*** Opening of Records for processing ***
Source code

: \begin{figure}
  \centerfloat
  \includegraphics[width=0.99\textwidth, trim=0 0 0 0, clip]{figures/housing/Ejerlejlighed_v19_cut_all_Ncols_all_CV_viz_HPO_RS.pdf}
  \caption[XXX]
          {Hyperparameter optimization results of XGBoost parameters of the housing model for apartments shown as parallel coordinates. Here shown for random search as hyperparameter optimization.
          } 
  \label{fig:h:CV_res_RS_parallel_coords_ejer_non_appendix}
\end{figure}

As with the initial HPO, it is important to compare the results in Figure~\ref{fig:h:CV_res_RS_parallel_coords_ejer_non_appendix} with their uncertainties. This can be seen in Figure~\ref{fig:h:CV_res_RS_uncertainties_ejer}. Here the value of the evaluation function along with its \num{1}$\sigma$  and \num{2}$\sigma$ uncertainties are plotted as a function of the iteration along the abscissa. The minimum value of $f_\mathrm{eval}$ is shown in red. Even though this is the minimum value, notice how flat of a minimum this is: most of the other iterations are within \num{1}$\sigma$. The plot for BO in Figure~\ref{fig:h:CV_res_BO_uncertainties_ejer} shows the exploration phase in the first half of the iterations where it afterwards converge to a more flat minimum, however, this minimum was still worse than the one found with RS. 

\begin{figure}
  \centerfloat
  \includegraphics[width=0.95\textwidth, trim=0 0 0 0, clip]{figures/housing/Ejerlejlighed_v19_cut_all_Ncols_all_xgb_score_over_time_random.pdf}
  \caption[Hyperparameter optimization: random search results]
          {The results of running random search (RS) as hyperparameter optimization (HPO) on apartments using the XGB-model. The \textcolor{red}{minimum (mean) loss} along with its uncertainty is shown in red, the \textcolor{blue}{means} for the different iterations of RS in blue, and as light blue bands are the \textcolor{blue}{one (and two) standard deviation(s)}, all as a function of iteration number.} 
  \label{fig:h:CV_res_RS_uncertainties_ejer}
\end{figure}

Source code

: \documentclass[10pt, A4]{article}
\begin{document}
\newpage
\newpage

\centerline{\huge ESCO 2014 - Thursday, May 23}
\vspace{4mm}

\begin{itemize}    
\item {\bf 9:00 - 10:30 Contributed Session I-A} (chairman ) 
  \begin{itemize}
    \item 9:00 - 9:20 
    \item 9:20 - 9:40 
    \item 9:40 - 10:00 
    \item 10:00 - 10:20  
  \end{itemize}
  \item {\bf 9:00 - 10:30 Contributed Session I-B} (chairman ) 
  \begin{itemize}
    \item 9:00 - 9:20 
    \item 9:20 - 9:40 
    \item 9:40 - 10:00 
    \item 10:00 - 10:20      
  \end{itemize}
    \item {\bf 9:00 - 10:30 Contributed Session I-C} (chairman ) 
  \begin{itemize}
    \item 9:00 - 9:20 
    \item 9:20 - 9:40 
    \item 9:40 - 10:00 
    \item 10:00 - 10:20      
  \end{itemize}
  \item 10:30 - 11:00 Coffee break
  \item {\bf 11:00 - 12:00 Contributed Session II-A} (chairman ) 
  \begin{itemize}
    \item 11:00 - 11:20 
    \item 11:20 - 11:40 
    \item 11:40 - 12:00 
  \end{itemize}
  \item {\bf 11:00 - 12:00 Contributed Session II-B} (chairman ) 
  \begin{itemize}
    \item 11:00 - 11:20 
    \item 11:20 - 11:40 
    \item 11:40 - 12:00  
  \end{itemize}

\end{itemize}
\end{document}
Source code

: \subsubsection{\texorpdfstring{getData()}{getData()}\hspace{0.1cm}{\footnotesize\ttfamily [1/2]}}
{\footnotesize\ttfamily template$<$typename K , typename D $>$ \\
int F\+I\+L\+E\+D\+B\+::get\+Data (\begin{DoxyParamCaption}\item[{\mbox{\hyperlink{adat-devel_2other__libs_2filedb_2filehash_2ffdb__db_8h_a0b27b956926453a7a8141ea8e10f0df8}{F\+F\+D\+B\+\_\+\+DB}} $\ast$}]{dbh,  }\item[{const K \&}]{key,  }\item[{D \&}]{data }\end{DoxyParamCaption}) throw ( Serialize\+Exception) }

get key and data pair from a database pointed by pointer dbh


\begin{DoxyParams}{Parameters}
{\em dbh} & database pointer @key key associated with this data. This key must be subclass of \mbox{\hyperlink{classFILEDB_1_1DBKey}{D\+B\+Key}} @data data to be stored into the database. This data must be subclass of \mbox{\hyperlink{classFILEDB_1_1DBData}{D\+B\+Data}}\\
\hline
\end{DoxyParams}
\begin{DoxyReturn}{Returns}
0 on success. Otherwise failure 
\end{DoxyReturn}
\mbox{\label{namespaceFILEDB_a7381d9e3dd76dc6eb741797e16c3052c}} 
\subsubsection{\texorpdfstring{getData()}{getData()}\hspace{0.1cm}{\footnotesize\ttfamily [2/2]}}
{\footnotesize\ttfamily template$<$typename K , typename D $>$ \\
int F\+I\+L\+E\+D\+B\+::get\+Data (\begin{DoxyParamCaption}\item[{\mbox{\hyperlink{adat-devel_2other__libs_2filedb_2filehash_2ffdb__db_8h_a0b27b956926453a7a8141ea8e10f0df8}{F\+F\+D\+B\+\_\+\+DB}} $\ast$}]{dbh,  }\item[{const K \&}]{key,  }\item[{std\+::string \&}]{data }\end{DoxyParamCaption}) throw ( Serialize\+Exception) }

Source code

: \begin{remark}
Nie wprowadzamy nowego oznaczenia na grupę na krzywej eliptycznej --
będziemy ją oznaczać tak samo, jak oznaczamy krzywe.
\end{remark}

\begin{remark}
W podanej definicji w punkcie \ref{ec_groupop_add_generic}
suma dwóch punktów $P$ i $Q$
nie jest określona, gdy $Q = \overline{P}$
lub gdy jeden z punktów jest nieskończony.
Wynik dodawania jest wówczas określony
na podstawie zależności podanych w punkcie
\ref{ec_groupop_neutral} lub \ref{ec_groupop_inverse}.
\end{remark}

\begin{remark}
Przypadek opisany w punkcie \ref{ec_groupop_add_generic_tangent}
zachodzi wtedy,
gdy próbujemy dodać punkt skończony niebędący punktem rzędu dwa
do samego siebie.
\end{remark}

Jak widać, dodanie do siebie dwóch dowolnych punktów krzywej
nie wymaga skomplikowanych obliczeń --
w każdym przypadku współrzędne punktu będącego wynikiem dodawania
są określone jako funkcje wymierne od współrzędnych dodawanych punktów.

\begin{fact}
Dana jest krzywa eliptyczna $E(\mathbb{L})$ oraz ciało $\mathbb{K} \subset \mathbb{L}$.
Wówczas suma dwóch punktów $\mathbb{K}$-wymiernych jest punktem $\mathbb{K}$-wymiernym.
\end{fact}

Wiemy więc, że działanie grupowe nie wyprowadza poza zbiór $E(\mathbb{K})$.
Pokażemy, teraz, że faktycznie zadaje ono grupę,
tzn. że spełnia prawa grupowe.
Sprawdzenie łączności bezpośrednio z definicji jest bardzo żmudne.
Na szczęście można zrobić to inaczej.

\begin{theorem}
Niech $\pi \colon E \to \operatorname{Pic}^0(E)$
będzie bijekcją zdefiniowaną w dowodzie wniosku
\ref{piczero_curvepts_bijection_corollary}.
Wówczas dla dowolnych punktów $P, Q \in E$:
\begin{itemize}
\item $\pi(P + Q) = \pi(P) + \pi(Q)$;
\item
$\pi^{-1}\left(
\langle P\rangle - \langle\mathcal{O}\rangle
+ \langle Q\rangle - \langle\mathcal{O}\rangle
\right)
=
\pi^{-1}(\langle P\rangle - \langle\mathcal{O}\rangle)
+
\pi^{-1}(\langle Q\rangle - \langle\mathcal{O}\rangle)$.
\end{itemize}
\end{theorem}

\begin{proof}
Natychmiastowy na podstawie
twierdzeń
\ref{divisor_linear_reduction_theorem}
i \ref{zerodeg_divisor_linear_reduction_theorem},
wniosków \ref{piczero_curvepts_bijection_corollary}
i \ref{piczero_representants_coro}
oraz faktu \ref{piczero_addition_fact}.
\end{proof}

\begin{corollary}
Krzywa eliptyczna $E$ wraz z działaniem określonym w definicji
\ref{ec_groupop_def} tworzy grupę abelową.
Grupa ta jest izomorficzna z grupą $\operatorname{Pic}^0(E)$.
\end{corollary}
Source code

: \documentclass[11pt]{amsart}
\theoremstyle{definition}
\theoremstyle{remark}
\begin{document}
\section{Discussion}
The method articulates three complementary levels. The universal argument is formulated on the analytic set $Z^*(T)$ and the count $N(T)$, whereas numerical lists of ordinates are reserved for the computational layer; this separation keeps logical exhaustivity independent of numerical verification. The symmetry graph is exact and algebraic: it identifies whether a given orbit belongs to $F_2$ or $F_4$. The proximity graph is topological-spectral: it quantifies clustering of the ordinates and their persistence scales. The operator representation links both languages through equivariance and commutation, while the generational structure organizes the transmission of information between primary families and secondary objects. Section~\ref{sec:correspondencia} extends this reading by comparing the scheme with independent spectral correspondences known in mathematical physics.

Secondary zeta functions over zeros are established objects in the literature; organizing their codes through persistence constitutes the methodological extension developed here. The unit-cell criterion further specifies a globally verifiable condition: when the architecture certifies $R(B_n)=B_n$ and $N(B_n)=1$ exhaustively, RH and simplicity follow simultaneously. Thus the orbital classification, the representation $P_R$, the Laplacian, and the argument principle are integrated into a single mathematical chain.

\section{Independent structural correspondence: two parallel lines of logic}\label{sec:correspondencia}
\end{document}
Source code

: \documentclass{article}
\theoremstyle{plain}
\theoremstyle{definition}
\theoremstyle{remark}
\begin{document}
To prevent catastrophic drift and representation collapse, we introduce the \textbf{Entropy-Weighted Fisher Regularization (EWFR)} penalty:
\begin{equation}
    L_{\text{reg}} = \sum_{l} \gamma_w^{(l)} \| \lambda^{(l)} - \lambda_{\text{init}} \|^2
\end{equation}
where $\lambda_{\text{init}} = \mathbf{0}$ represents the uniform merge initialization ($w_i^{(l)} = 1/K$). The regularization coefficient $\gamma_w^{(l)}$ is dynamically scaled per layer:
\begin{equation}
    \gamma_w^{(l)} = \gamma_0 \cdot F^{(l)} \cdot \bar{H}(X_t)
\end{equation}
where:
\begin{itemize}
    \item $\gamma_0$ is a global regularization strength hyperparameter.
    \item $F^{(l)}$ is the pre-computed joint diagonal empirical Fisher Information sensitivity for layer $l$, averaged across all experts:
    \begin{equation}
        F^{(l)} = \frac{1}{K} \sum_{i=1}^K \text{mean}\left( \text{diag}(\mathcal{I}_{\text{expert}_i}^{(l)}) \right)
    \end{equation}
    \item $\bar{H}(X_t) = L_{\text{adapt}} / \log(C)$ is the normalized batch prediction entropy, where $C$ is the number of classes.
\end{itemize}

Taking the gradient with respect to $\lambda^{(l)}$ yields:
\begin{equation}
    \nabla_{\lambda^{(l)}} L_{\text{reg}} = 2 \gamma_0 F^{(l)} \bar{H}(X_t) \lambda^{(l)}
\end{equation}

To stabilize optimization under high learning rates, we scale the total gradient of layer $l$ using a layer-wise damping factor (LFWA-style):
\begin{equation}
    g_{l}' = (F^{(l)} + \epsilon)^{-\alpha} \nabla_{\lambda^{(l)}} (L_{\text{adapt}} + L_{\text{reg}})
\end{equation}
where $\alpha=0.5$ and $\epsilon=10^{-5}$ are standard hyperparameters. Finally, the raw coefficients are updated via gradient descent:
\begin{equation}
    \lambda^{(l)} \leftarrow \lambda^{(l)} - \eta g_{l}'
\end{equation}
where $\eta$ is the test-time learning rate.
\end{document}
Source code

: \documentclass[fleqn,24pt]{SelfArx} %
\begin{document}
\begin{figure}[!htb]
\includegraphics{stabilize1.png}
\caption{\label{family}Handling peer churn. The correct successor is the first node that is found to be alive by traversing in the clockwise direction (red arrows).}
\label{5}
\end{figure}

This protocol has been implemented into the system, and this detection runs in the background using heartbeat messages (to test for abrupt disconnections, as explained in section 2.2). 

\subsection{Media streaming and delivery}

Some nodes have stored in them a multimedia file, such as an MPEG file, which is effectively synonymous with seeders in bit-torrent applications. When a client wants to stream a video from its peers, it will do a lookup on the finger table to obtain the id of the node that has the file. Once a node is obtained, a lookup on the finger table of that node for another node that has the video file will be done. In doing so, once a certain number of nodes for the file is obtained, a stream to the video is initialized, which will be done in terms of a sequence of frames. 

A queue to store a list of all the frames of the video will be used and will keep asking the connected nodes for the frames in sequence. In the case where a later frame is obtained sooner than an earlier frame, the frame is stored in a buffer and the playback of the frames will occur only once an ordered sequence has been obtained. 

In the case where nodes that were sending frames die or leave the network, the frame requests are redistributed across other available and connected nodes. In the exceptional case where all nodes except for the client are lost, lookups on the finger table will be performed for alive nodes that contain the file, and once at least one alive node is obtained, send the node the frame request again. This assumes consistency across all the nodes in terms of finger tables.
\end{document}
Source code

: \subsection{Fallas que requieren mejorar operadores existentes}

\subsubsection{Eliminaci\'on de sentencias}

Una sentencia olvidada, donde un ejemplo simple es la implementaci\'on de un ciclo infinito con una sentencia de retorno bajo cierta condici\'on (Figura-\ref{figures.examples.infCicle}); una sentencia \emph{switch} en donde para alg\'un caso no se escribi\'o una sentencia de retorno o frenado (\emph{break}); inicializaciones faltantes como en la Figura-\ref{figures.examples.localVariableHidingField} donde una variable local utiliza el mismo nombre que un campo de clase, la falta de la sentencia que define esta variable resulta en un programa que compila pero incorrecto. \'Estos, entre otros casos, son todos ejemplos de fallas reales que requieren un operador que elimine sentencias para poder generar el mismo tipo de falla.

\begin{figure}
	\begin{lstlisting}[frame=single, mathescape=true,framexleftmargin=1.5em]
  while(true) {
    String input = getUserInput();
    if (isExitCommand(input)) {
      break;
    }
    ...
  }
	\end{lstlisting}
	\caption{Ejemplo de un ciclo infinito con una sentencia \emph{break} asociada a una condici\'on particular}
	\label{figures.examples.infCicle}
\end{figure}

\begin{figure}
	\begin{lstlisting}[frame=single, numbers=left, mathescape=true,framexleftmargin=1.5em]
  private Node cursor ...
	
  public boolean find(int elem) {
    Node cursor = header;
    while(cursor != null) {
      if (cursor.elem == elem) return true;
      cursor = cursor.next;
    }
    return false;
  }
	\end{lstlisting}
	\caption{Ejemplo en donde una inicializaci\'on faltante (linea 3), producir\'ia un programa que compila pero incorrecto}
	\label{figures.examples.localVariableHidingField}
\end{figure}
*** Close of Records for processing ***
In the entries above, restate word for word the lines between the one holding "peer churn. The" and the one holding "A queue to store", inclusive, and nothing besides.

\caption{\label{family}Handling peer churn. The correct successor is the first node that is found to be alive by traversing in the clockwise direction (red arrows).}
\label{5}
\end{figure}

This protocol has been implemented into the system, and this detection runs in the background using heartbeat messages (to test for abrupt disconnections, as explained in section 2.2). 

\subsection{Media streaming and delivery}

Some nodes have stored in them a multimedia file, such as an MPEG file, which is effectively synonymous with seeders in bit-torrent applications. When a client wants to stream a video from its peers, it will do a lookup on the finger table to obtain the id of the node that has the file. Once a node is obtained, a lookup on the finger table of that node for another node that has the video file will be done. In doing so, once a certain number of nodes for the file is obtained, a stream to the video is initialized, which will be done in terms of a sequence of frames. 

A queue to store a list of all the frames of the video will be used and will keep asking the connected nodes for the frames in sequence. In the case where a later frame is obtained sooner than an earlier frame, the frame is stored in a buffer and the playback of the frames will occur only once an ordered sequence has been obtained. 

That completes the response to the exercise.